> PROVIDED MATERIAL
···
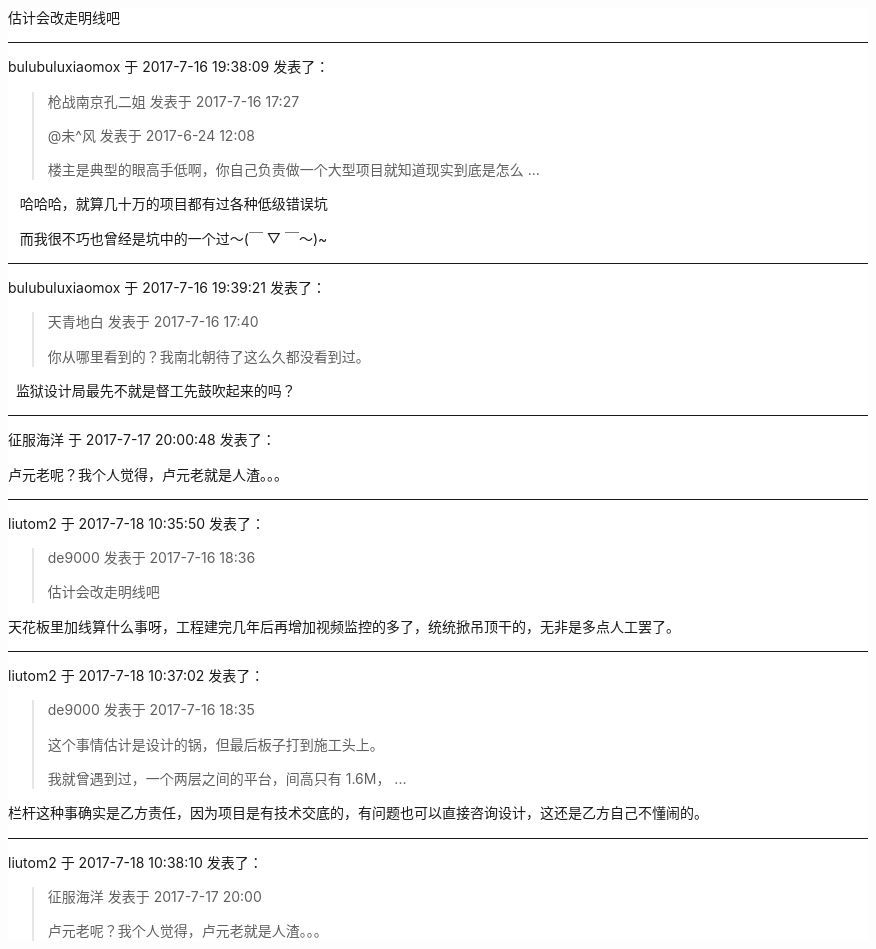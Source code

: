 估计会改走明线吧

---

bulubuluxiaomox 于 2017-7-16 19:38:09 发表了：

> 枪战南京孔二姐 发表于 2017-7-16 17:27
>
> @未^风 发表于 2017-6-24 12:08
>
> 楼主是典型的眼高手低啊，你自己负责做一个大型项目就知道现实到底是怎么 ...

&nbsp; &nbsp;哈哈哈，就算几十万的项目都有过各种低级错误坑

&nbsp; &nbsp;而我很不巧也曾经是坑中的一个过～(￣ ▽ ￣～)~

---

bulubuluxiaomox 于 2017-7-16 19:39:21 发表了：

> 天青地白 发表于 2017-7-16 17:40
>
> 你从哪里看到的？我南北朝待了这么久都没看到过。

&nbsp;&nbsp;监狱设计局最先不就是督工先鼓吹起来的吗？

---

征服海洋 于 2017-7-17 20:00:48 发表了：

卢元老呢？我个人觉得，卢元老就是人渣。。。

---

liutom2 于 2017-7-18 10:35:50 发表了：

> de9000 发表于 2017-7-16 18:36
>
> 估计会改走明线吧

天花板里加线算什么事呀，工程建完几年后再增加视频监控的多了，统统掀吊顶干的，无非是多点人工罢了。

---

liutom2 于 2017-7-18 10:37:02 发表了：

> de9000 发表于 2017-7-16 18:35
>
> 这个事情估计是设计的锅，但最后板子打到施工头上。
>
> 我就曾遇到过，一个两层之间的平台，间高只有 1.6M， ...

栏杆这种事确实是乙方责任，因为项目是有技术交底的，有问题也可以直接咨询设计，这还是乙方自己不懂闹的。

---

liutom2 于 2017-7-18 10:38:10 发表了：

> 征服海洋 发表于 2017-7-17 20:00
>
> 卢元老呢？我个人觉得，卢元老就是人渣。。。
···
> THE TASK
Copy out exactly, and only, the lines from the one that contains "发表于 2017-7-16 18:36" through the last line of the material above.

> SOLUTION TO THE PROBLEM
> de9000 发表于 2017-7-16 18:36
>
> 估计会改走明线吧

天花板里加线算什么事呀，工程建完几年后再增加视频监控的多了，统统掀吊顶干的，无非是多点人工罢了。

---

liutom2 于 2017-7-18 10:37:02 发表了：

> de9000 发表于 2017-7-16 18:35
>
> 这个事情估计是设计的锅，但最后板子打到施工头上。
>
> 我就曾遇到过，一个两层之间的平台，间高只有 1.6M， ...

栏杆这种事确实是乙方责任，因为项目是有技术交底的，有问题也可以直接咨询设计，这还是乙方自己不懂闹的。

---

liutom2 于 2017-7-18 10:38:10 发表了：

> 征服海洋 发表于 2017-7-17 20:00
>
> 卢元老呢？我个人觉得，卢元老就是人渣。。。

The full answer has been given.